Preoxygenation, Reoxygenation, and Delayed Sequence Intubation in the Emergency Department

Scott D. Weingart, MD


J Emerg Med. 2011;40(6):661-7. 

In This Article


If the first pass at intubation fails and the patient's oxygen saturation drops below 90–95%, reoxygenation is required before any further intubation attempts. The standard method for reoxygenation is to ventilate the patient with a BVM apparatus attached to high-flow O2. Skilled practitioners will also place an oropharyngeal airway and, if there is any difficulty, nasopharyngeal airways as well. Even in skilled hands, this method can be problematic; when performed by a novice, it can be deadly.

Every BVM breath during reoxygenation potentially puts the patient at risk for gastric insufflation and aspiration. Ideally, the patient would receive the minimum number of ventilations to achieve reoxygenation and these breaths would be delivered in a slow, gentle manner to avoid overcoming the lower esophageal sphincter opening pressure of ~20–25 cm H2O.[22] However, studies show the difficulty of maintaining these goals during the stressful environment of an emergency resuscitation.[23,24]

In addition to changes in time perception when stressed, another possible explanation for this is a misunderstanding of the effects of increased ventilations on oxygen saturation.
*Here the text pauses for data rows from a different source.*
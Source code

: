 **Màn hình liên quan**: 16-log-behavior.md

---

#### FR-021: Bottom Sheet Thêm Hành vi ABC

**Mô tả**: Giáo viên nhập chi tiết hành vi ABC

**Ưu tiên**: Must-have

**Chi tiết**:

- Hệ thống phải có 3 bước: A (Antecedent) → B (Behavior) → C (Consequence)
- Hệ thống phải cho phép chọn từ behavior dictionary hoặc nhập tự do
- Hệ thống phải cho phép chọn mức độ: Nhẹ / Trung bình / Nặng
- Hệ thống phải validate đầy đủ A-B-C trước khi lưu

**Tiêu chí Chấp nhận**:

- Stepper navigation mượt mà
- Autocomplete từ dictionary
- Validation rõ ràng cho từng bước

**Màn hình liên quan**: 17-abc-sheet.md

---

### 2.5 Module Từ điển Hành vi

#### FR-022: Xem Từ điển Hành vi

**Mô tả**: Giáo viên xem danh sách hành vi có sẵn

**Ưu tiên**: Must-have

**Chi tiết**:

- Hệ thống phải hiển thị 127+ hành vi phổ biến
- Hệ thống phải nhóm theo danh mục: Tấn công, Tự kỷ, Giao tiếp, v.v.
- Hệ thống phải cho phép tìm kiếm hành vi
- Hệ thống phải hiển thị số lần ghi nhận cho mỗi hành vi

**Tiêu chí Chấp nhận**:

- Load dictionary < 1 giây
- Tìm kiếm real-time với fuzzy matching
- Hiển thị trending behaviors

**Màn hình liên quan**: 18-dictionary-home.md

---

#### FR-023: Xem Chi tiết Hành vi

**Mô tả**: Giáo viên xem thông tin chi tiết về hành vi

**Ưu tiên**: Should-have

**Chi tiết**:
Ventilating the patient at increased respiratory rates will not raise the oxygen saturation any faster than at a controlled rate. In Figure 3, the effects of alveolar ventilation on oxygenation can be appreciated. At a fiO2 of 0.5, only ~ 500 mL/min of ventilation must reach the alveoli to generate a high PaO2. At a fiO2 of 1.0, even less alveolar ventilation must occur to yield a PaO2 > 500 mm Hg. Even assuming a high fraction of dead space in a patient undergoing resuscitation, this means that to achieve reoxygenation with the buffer of a high PaO2, only 3–4 breaths/min are needed. Given this information, the rate of 10 breaths/min recommended by most resuscitation guidelines seems reasonable and safe, offering at least double the required number of breaths. Ten slow (1.5–2 s per breath), low tidal volume breaths per minute would seem the optimum rate for reoxygenation. Yet, when the patient has desaturated, we often witness rates as high as 60–120 breaths/min.

Figure 3.

Alveolar ventilation vs. alveolar oxygenation. When breathing room air, approximately 3 L must reach the alveoli to maintain a PaO2 > 100 mm Hg. If the fiO2 is increased to 0.5, only 1 L/min is needed to generate a PaO2 > 500 mm Hg. If the fiO2 is increased beyond 0.5, even less alveolar ventilation is needed.
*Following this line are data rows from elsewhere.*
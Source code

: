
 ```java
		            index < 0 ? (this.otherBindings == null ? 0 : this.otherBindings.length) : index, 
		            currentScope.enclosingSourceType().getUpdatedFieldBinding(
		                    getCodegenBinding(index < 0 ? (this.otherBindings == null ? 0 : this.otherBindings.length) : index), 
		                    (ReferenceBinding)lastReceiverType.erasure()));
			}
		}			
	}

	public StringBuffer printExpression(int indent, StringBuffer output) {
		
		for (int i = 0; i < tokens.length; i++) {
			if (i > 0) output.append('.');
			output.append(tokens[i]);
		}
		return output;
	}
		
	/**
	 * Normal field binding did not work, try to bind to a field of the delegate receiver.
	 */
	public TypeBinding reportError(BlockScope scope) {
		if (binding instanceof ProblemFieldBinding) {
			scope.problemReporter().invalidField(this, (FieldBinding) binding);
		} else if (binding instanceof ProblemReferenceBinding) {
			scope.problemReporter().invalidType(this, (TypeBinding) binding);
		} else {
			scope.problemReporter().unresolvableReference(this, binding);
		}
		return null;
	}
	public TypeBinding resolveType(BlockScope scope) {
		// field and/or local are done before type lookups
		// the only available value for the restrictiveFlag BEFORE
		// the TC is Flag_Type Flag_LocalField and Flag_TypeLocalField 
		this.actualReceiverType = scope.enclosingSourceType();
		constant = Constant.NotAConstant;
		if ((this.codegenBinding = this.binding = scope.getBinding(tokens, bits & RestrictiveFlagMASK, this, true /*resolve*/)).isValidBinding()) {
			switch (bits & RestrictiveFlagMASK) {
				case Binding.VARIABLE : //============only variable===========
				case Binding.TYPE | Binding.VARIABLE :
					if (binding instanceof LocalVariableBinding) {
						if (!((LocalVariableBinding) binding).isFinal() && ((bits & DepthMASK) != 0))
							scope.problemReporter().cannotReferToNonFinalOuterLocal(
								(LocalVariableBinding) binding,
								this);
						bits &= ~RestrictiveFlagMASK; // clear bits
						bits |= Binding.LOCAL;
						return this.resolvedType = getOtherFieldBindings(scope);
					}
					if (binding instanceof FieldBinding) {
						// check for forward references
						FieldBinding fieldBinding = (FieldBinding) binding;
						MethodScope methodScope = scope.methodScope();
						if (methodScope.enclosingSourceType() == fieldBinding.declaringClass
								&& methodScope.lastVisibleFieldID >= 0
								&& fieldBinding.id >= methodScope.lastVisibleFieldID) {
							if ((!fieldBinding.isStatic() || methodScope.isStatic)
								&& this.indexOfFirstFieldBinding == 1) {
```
Beyond ensuring the proper rate and timing of ventilations, ideal mask seal is also imperative or the ventilations will not reach the alveoli. During our training, we are still taught how to correctly hold the mask of the BVM with one hand, but this is an inferior method that often does not achieve an adequate seal. Two providers are needed for reliably effective BVM ventilation: one to hold the mask with two hands and a second person to squeeze the bag.

Standard BVMs cannot provide PEEP, which, as we have previously discussed, is the only effective means to treat shunt during emergent intubation. In patients who required CPAP for preoxygenation, to attempt to reoxygenate with zero PEEP is illogical and often unsuccessful. PEEP valves are available that fit on the exhalation port of most BVM devices. These strain valves allow the generation of some PEEP by occluding the exhalation port to a selectable extent, but the PEEP disappears with continued gas absorption or with any loss of mask seal. Despite these disadvantages, when no other options exist, PEEP valves can have dramatic effects on reoxygenation.

There is, however, another commonly available solution to the problems of BVM reoxygenation: the standard ED mechanical ventilator as a reoxygenation device. This same ventilator can be used for the non-invasive preoxygenation as mentioned above and therefore it is advantageous to have at the bedside a standard ventilator rather than a non-invasive ventilation machine for the intubation of a high-risk patient.

The ventilator provides guaranteed slow, low tidal volume breaths. PEEP can be added and titrated to the patient's requirements. A single provider can hold the two-hand mask seal while the ventilator delivers the respirations, freeing up a practitioner. Ventilator settings for reoxygenation are shown in Figure 4. Two studies have compared handheld ventilators to BVMs for non-intubated ventilations; these studies have shown the handheld ventilator to be safe and that it may be associated with fewer complications.[25,26] The improved valve structure and more precise settings of a standard rather than handheld ventilator make it even more desirable. For this strategy to be successful, the clinicians must be able to set up the ventilator themselves without having to wait for a therapist to be paged down to the ED.

Figure 4.

The steps of non-invasive ventilation for preoxygenation, using the ventilator for reoxygenation, and delayed sequence intubation (DSI).